I agree with that much!


----------



## mrdazzo7 (Jan 8, 2006)

^ agree. Daryl's one of the group all the way. I've really liked the back half of the season and the way it's paired up different people and given actors/characters a bigger change to shine... I think Darly's time with Beth reiterated how important the group is to him. And I think he realizes the guys he's with are nut jobs, but he's using them to his advantage (safety in numbers) until he can come up with a plan. Playing the game, if you will.

The only thing I found odd through most of the episodes was that a lot fo the characters are convinced the rest of the group is dead and is perfectly happy setting up shop somewhere with whoever they're with now. Rick especially thought they were all gone but even after Michonne showed up proving people made it out, no one really said anything about at least trying to find the others. Tyrese was ready to play house with Carol and the kids from The Shining with no regard for the fact that his sister was still out there somewhere. And Beth had to convince Daryl to "have faith" that some of them survived because he was sure no one did. Just not sure why. Glen and Maggie were all "I know the other is alive", and figured it out. A little love from everyone else wouldn't kill anyone! lol. 

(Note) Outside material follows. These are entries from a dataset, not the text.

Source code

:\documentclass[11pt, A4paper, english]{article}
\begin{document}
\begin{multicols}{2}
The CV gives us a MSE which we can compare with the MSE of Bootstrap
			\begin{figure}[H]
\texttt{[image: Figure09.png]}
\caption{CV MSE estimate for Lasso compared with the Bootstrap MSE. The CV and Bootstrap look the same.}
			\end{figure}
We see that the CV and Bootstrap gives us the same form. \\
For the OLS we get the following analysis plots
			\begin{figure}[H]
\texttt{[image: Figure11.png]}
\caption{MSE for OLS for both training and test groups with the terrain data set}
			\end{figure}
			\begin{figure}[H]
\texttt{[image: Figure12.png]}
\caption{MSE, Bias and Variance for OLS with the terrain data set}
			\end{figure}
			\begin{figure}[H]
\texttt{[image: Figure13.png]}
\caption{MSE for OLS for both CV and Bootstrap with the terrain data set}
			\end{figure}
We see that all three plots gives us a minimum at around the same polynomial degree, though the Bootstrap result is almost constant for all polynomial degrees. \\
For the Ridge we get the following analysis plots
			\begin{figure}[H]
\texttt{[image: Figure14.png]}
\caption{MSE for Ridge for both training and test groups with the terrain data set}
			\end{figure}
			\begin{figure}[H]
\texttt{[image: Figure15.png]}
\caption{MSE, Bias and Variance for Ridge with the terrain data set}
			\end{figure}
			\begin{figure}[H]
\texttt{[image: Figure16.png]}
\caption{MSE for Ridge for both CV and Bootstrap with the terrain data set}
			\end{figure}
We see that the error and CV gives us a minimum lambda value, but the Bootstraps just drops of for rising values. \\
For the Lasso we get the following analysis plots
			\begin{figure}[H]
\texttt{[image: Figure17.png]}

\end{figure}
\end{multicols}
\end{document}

Oh well...I guess they'll all be glad to see each other when they converge on Terminus (which I have a feeling is gonna make Woodbury look like a legit safe haven).


----------



## Rob Helmerichs (Oct 17, 2000)

Cearbhaill said:


> Disagree- I think he had second thoughts about covering up the guy because he wanted to _look_ like one of them, not because he _is_ one.


And I'm not even convinced that being/looking like one of them was a factor. It might have just been a sign of disrespect. For a moment he felt sorry for the guy, being beaten to death over a rabbit, but then he remembered who the guy really was.

But that aside, I agree that no way has he become one of them.


----------



## Zevida (Nov 8, 2003)

While I think at heart Daryl is a good guy, this episode was about his transition back to bad guy. He is distraught over losing Beth. He is back with the type of guy he followed for years (Merle). Everything in this episode was about leading him to the point of giving up and accepting that is who he is and not covering up the body and using the "claim" was showing that he has reverted. He is not "undercover" or pretending. He thinks that is where he belongs. 

Of course, the finale will include a standoff where he has to choose, and we all know he will choose the good guys (eventually).


----------



## zalusky (Apr 5, 2002)

This and hopefully the next the kind of episode that makes the setup episode with Beth and his reveal important.


----------



## cherry ghost (Sep 13, 2005)

Cearbhaill said:


> Disagree- I think he had second thoughts about covering up the guy because he wanted to _look_ like one of them, not because he _is_ one.


Look like one of them to whom? No one but the viewers saw him do that.


----------



## Beryl (Feb 22, 2009)

Zevida said:


> While I think at heart Daryl is a good guy, this episode was about his transition back to bad guy. He is distraught over losing Beth. He is back with the type of guy he followed for years (Merle). Everything in this episode was about leading him to the point of giving up and accepting that is who he is and not covering up the body and using the "claim" was showing that he has reverted. He is not "undercover" or pretending. He thinks that is where he belongs.
> 
> Of course, the finale will include a standoff where he has to choose, and we all know he will choose the good guys (eventually).


This.


----------



## Test (Dec 8, 2004)

Zevida said:


> While I think at heart Daryl is a good guy, this episode was about his transition back to bad guy. He is distraught over losing Beth. He is back with the type of guy he followed for years (Merle). Everything in this episode was about leading him to the point of giving up and accepting that is who he is and not covering up the body and using the "claim" was showing that he has reverted. He is not "undercover" or pretending. He thinks that is where he belongs.
> 
> Of course, the finale will include a standoff where he has to choose, and we all know he will choose the good guys (eventually).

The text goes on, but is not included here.